Collected data entries
==*==
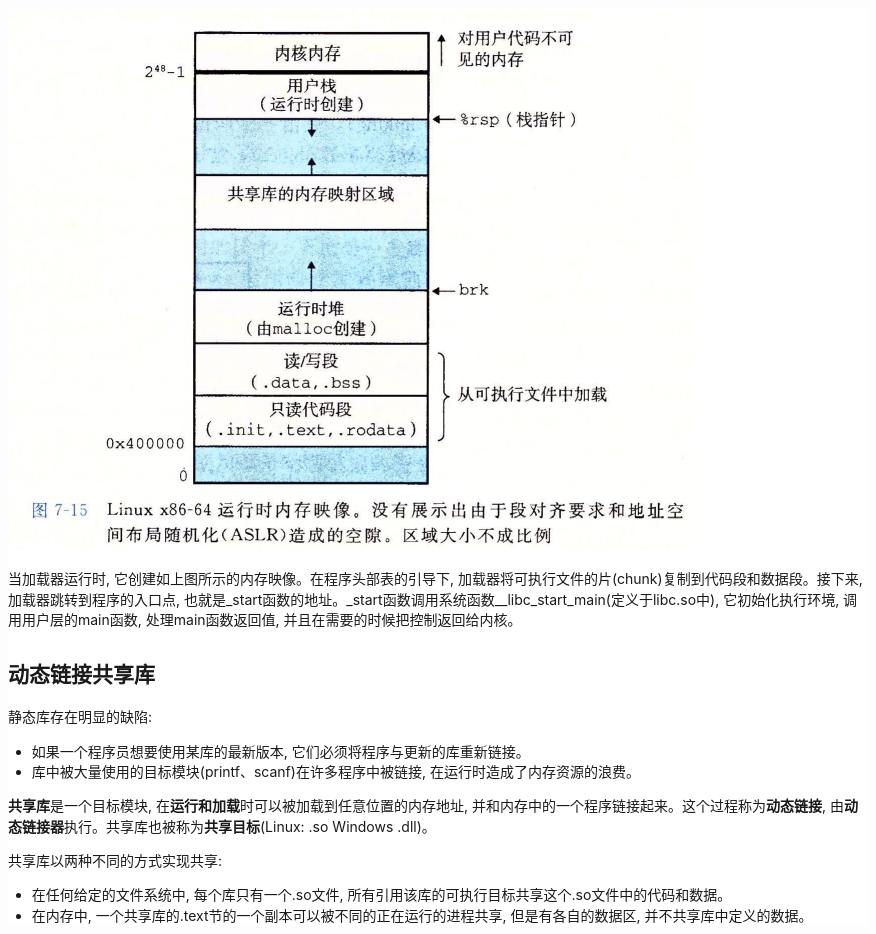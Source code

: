 ![](img/linking/5.png)

当加载器运行时, 它创建如上图所示的内存映像。在程序头部表的引导下, 加载器将可执行文件的片(chunk)复制到代码段和数据段。接下来, 加载器跳转到程序的入口点, 也就是_start函数的地址。_start函数调用系统函数__libc_start_main(定义于libc.so中), 它初始化执行环境, 调用用户层的main函数, 处理main函数返回值, 并且在需要的时候把控制返回给内核。

## 动态链接共享库
静态库存在明显的缺陷:

- 如果一个程序员想要使用某库的最新版本, 它们必须将程序与更新的库重新链接。
- 库中被大量使用的目标模块(printf、scanf)在许多程序中被链接, 在运行时造成了内存资源的浪费。

**共享库**是一个目标模块, 在**运行和加载**时可以被加载到任意位置的内存地址, 并和内存中的一个程序链接起来。这个过程称为**动态链接**, 由**动态链接器**执行。共享库也被称为**共享目标**(Linux: .so Windows .dll)。

共享库以两种不同的方式实现共享:

- 在任何给定的文件系统中, 每个库只有一个.so文件, 所有引用该库的可执行目标共享这个.so文件中的代码和数据。
- 在内存中, 一个共享库的.text节的一个副本可以被不同的正在运行的进程共享, 但是有各自的数据区, 并不共享库中定义的数据。
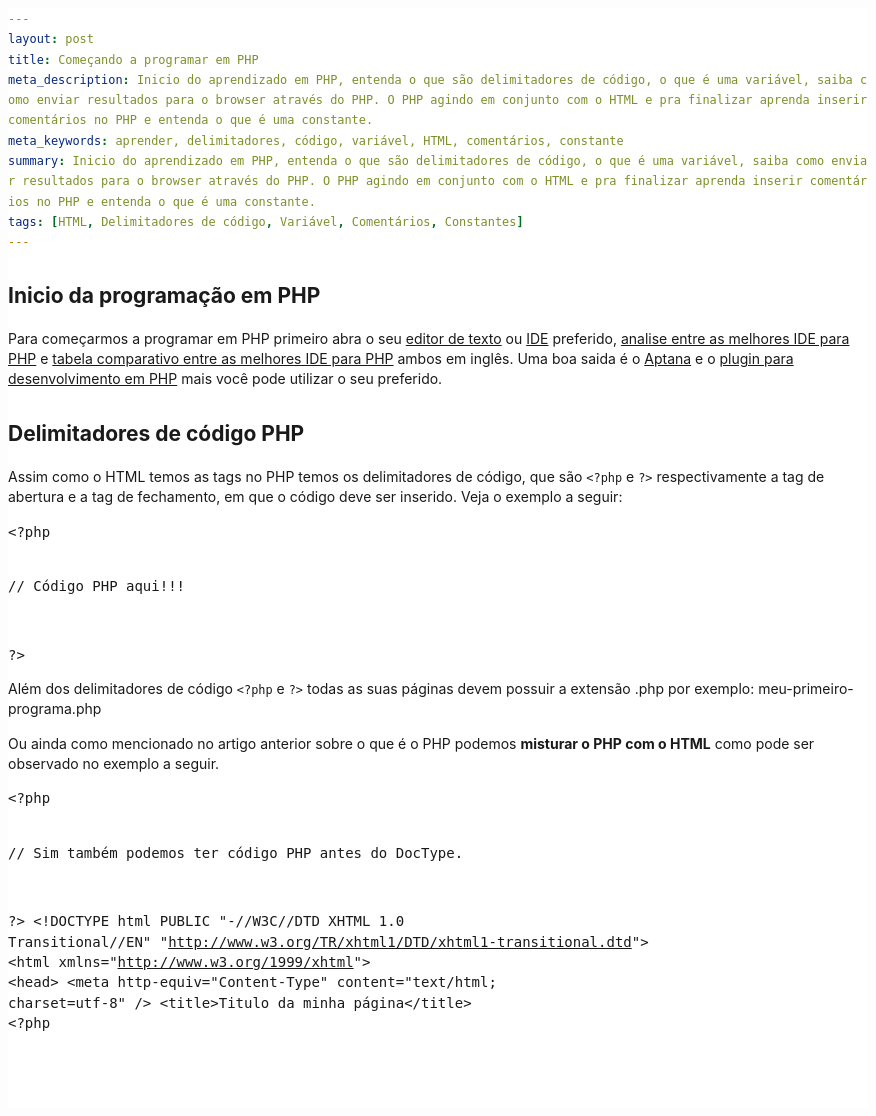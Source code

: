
 ```yaml
---
layout: post
title: Começando a programar em PHP
meta_description: Inicio do aprendizado em PHP, entenda o que são delimitadores de código, o que é uma variável, saiba como enviar resultados para o browser através do PHP. O PHP agindo em conjunto com o HTML e pra finalizar aprenda inserir comentários no PHP e entenda o que é uma constante.
meta_keywords: aprender, delimitadores, código, variável, HTML, comentários, constante
summary: Inicio do aprendizado em PHP, entenda o que são delimitadores de código, o que é uma variável, saiba como enviar resultados para o browser através do PHP. O PHP agindo em conjunto com o HTML e pra finalizar aprenda inserir comentários no PHP e entenda o que é uma constante.
tags: [HTML, Delimitadores de código, Variável, Comentários, Constantes]
---
```

<h2>Inicio da programação em PHP</h2>
<p>Para começarmos a programar em PHP primeiro abra o seu <a href="http://pt.wikipedia.org/wiki/Editor_de_texto">editor de texto</a> ou <a href="http://pt.wikipedia.org/wiki/Ambiente_de_Desenvolvimento_Integrado">IDE</a> preferido, <a href="http://www.smashingmagazine.com/2009/02/11/the-big-php-ides-test-why-use-oneand-which-to-choose/">analise  entre as melhores IDE para PHP</a> e  <a href="http://spreadsheets.google.com/ccc?key=pV8XyUSUOM7ET07rn4n7NYA">tabela  comparativo entre as melhores IDE para PHP</a> ambos em inglês. Uma boa saida é o <a href="http://www.aptana.org/">Aptana</a> e o <a href="http://www.aptana.org/php">plugin para desenvolvimento em PHP</a> mais  você pode utilizar o seu preferido.</p>
<h2>Delimitadores de código PHP</h2>
<p>Assim como o HTML temos as tags no PHP temos os  delimitadores de código, que são <code>&lt;?php</code> e <code>?&gt;</code> respectivamente a tag de  abertura e a tag de fechamento, em que o código deve ser inserido. Veja o  exemplo a seguir:</p>
<pre class="brush: php;">
&lt;?php

// Código PHP aqui!!!

?&gt;
</pre>
<div class="observacao">
  <p>Além dos delimitadores de código <code>&lt;?php</code> e <code>?&gt;</code> todas as suas páginas devem possuir a extensão .php por exemplo: meu-primeiro-programa.php</p>
</div>
<p>Ou ainda como mencionado no artigo anterior sobre o que é o PHP podemos <strong>misturar o PHP com o HTML</strong> como pode ser observado no exemplo a seguir.</p>
<pre class="brush: php; html-script: true">
&lt;?php

// Sim também podemos ter código PHP antes do DocType.

?&gt;
&lt;!DOCTYPE html PUBLIC "-//W3C//DTD XHTML 1.0 Transitional//EN" "http://www.w3.org/TR/xhtml1/DTD/xhtml1-transitional.dtd"&gt;
&lt;html xmlns="http://www.w3.org/1999/xhtml"&gt;
&lt;head&gt;
&lt;meta http-equiv="Content-Type" content="text/html; charset=utf-8" /&gt;
&lt;title&gt;Titulo da minha página&lt;/title&gt;
&lt;?php
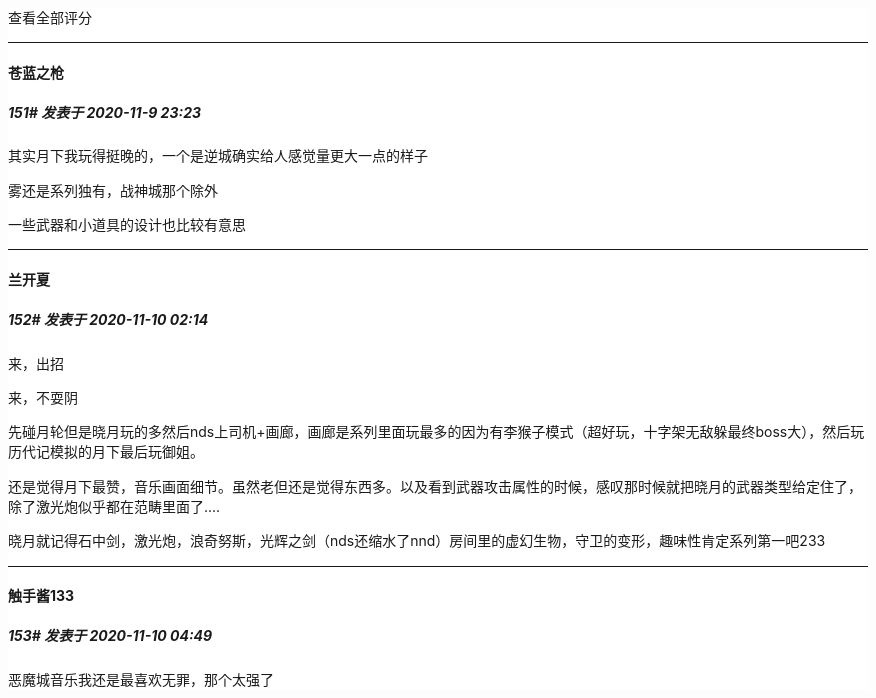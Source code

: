 

查看全部评分






*****

####  苍蓝之枪  
##### 151#       发表于 2020-11-9 23:23




其实月下我玩得挺晚的，一个是逆城确实给人感觉量更大一点的样子

雾还是系列独有，战神城那个除外

一些武器和小道具的设计也比较有意思







*****

####  兰开夏  
##### 152#       发表于 2020-11-10 02:14




来，出招


来，不耍阴


先碰月轮但是晓月玩的多然后nds上司机+画廊，画廊是系列里面玩最多的因为有李猴子模式（超好玩，十字架无敌躲最终boss大），然后玩历代记模拟的月下最后玩御姐。


还是觉得月下最赞，音乐画面细节。虽然老但还是觉得东西多。以及看到武器攻击属性的时候，感叹那时候就把晓月的武器类型给定住了，除了激光炮似乎都在范畴里面了....


晓月就记得石中剑，激光炮，浪奇努斯，光辉之剑（nds还缩水了nnd）房间里的虚幻生物，守卫的变形，趣味性肯定系列第一吧233







*****

####  触手酱133  
##### 153#       发表于 2020-11-10 04:49




恶魔城音乐我还是最喜欢无罪，那个太强了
==*==
### EXERCISE BRIEF:
Set the data above down again exactly as given, with no pictures.

### OUTPUT BELOW:
Source code

: ![](img/linking/5.png)

当加载器运行时, 它创建如上图所示的内存映像。在程序头部表的引导下, 加载器将可执行文件的片(chunk)复制到代码段和数据段。接下来, 加载器跳转到程序的入口点, 也就是_start函数的地址。_start函数调用系统函数__libc_start_main(定义于libc.so中), 它初始化执行环境, 调用用户层的main函数, 处理main函数返回值, 并且在需要的时候把控制返回给内核。

## 动态链接共享库
静态库存在明显的缺陷:

- 如果一个程序员想要使用某库的最新版本, 它们必须将程序与更新的库重新链接。
- 库中被大量使用的目标模块(printf、scanf)在许多程序中被链接, 在运行时造成了内存资源的浪费。

**共享库**是一个目标模块, 在**运行和加载**时可以被加载到任意位置的内存地址, 并和内存中的一个程序链接起来。这个过程称为**动态链接**, 由**动态链接器**执行。共享库也被称为**共享目标**(Linux: .so Windows .dll)。

共享库以两种不同的方式实现共享:

- 在任何给定的文件系统中, 每个库只有一个.so文件, 所有引用该库的可执行目标共享这个.so文件中的代码和数据。
- 在内存中, 一个共享库的.text节的一个副本可以被不同的正在运行的进程共享, 但是有各自的数据区, 并不共享库中定义的数据。
Source code

:
 ```yaml
---
layout: post
title: Começando a programar em PHP
meta_description: Inicio do aprendizado em PHP, entenda o que são delimitadores de código, o que é uma variável, saiba como enviar resultados para o browser através do PHP. O PHP agindo em conjunto com o HTML e pra finalizar aprenda inserir comentários no PHP e entenda o que é uma constante.
meta_keywords: aprender, delimitadores, código, variável, HTML, comentários, constante
summary: Inicio do aprendizado em PHP, entenda o que são delimitadores de código, o que é uma variável, saiba como enviar resultados para o browser através do PHP. O PHP agindo em conjunto com o HTML e pra finalizar aprenda inserir comentários no PHP e entenda o que é uma constante.
tags: [HTML, Delimitadores de código, Variável, Comentários, Constantes]
---
```

<h2>Inicio da programação em PHP</h2>
<p>Para começarmos a programar em PHP primeiro abra o seu <a href="http://pt.wikipedia.org/wiki/Editor_de_texto">editor de texto</a> ou <a href="http://pt.wikipedia.org/wiki/Ambiente_de_Desenvolvimento_Integrado">IDE</a> preferido, <a href="http://www.smashingmagazine.com/2009/02/11/the-big-php-ides-test-why-use-oneand-which-to-choose/">analise  entre as melhores IDE para PHP</a> e  <a href="http://spreadsheets.google.com/ccc?key=pV8XyUSUOM7ET07rn4n7NYA">tabela  comparativo entre as melhores IDE para PHP</a> ambos em inglês. Uma boa saida é o <a href="http://www.aptana.org/">Aptana</a> e o <a href="http://www.aptana.org/php">plugin para desenvolvimento em PHP</a> mais  você pode utilizar o seu preferido.</p>
<h2>Delimitadores de código PHP</h2>
<p>Assim como o HTML temos as tags no PHP temos os  delimitadores de código, que são <code>&lt;?php</code> e <code>?&gt;</code> respectivamente a tag de  abertura e a tag de fechamento, em que o código deve ser inserido. Veja o  exemplo a seguir:</p>
<pre class="brush: php;">
&lt;?php

// Código PHP aqui!!!

?&gt;
</pre>
<div class="observacao">
  <p>Além dos delimitadores de código <code>&lt;?php</code> e <code>?&gt;</code> todas as suas páginas devem possuir a extensão .php por exemplo: meu-primeiro-programa.php</p>
</div>
<p>Ou ainda como mencionado no artigo anterior sobre o que é o PHP podemos <strong>misturar o PHP com o HTML</strong> como pode ser observado no exemplo a seguir.</p>
<pre class="brush: php; html-script: true">
&lt;?php

// Sim também podemos ter código PHP antes do DocType.

?&gt;
&lt;!DOCTYPE html PUBLIC "-//W3C//DTD XHTML 1.0 Transitional//EN" "http://www.w3.org/TR/xhtml1/DTD/xhtml1-transitional.dtd"&gt;
&lt;html xmlns="http://www.w3.org/1999/xhtml"&gt;
&lt;head&gt;
&lt;meta http-equiv="Content-Type" content="text/html; charset=utf-8" /&gt;
&lt;title&gt;Titulo da minha página&lt;/title&gt;
&lt;?php
Source code

: 

查看全部评分






*****

####  苍蓝之枪  
##### 151#       发表于 2020-11-9 23:23




其实月下我玩得挺晚的，一个是逆城确实给人感觉量更大一点的样子

雾还是系列独有，战神城那个除外

一些武器和小道具的设计也比较有意思







*****

####  兰开夏  
##### 152#       发表于 2020-11-10 02:14




来，出招


来，不耍阴


先碰月轮但是晓月玩的多然后nds上司机+画廊，画廊是系列里面玩最多的因为有李猴子模式（超好玩，十字架无敌躲最终boss大），然后玩历代记模拟的月下最后玩御姐。


还是觉得月下最赞，音乐画面细节。虽然老但还是觉得东西多。以及看到武器攻击属性的时候，感叹那时候就把晓月的武器类型给定住了，除了激光炮似乎都在范畴里面了....


晓月就记得石中剑，激光炮，浪奇努斯，光辉之剑（nds还缩水了nnd）房间里的虚幻生物，守卫的变形，趣味性肯定系列第一吧233







*****

####  触手酱133  
##### 153#       发表于 2020-11-10 04:49




恶魔城音乐我还是最喜欢无罪，那个太强了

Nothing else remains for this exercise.